◆ Task brief:
Lines in the listing below may contain the word "新爸五年计划". State how many do, and nothing more.

◆ Supplied records:
··········

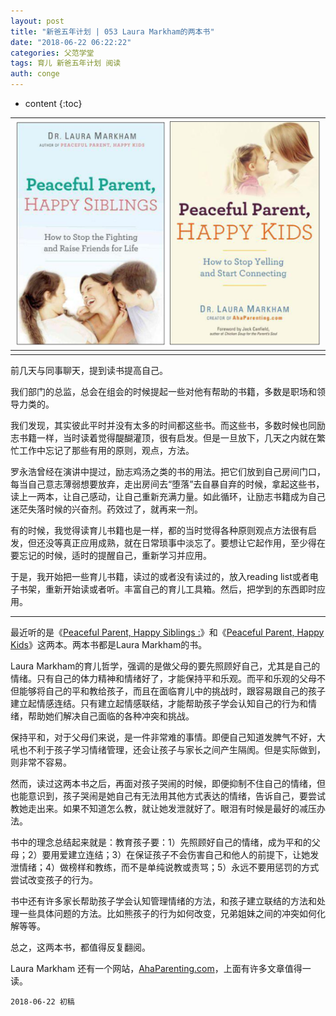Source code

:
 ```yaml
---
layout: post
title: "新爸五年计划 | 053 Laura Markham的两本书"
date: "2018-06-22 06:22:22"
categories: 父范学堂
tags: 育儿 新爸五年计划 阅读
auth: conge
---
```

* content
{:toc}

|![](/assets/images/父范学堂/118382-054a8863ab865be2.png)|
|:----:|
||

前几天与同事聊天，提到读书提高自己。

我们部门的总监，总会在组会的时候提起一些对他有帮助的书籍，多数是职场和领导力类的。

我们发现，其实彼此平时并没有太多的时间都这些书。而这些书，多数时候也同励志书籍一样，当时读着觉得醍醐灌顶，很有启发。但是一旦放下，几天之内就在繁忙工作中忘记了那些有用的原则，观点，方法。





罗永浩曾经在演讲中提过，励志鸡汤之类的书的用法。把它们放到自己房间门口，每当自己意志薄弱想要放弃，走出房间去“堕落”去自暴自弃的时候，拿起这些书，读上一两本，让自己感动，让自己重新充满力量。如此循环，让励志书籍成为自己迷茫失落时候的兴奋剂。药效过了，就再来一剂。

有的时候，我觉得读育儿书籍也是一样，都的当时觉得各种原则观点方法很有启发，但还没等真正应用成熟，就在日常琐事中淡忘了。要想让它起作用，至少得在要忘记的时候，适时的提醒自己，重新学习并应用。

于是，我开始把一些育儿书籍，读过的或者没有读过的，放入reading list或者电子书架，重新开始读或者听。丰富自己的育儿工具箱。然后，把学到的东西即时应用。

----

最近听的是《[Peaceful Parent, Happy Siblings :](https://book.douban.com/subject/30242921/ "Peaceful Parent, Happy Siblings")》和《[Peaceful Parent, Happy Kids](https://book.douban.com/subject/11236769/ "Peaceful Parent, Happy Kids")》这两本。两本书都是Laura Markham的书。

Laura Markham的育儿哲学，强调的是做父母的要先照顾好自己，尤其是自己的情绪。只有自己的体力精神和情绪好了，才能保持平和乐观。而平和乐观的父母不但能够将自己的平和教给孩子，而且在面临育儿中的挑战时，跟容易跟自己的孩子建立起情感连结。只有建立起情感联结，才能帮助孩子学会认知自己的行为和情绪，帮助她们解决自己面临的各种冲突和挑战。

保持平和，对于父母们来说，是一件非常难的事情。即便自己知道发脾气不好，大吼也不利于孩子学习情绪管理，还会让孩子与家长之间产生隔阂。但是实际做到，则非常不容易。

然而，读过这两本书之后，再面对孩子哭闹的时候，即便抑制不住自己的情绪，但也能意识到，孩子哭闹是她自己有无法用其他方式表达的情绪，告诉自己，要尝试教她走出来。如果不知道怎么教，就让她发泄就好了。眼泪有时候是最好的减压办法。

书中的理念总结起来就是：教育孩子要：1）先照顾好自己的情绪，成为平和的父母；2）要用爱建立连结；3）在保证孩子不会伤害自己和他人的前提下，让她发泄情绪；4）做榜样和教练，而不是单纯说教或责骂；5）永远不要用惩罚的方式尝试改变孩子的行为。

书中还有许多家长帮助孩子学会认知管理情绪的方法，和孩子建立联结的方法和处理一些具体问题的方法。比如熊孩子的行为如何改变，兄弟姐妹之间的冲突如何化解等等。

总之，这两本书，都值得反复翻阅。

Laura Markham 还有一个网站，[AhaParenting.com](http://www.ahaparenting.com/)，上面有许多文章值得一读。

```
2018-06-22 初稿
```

··········

◆ Output for this task:
2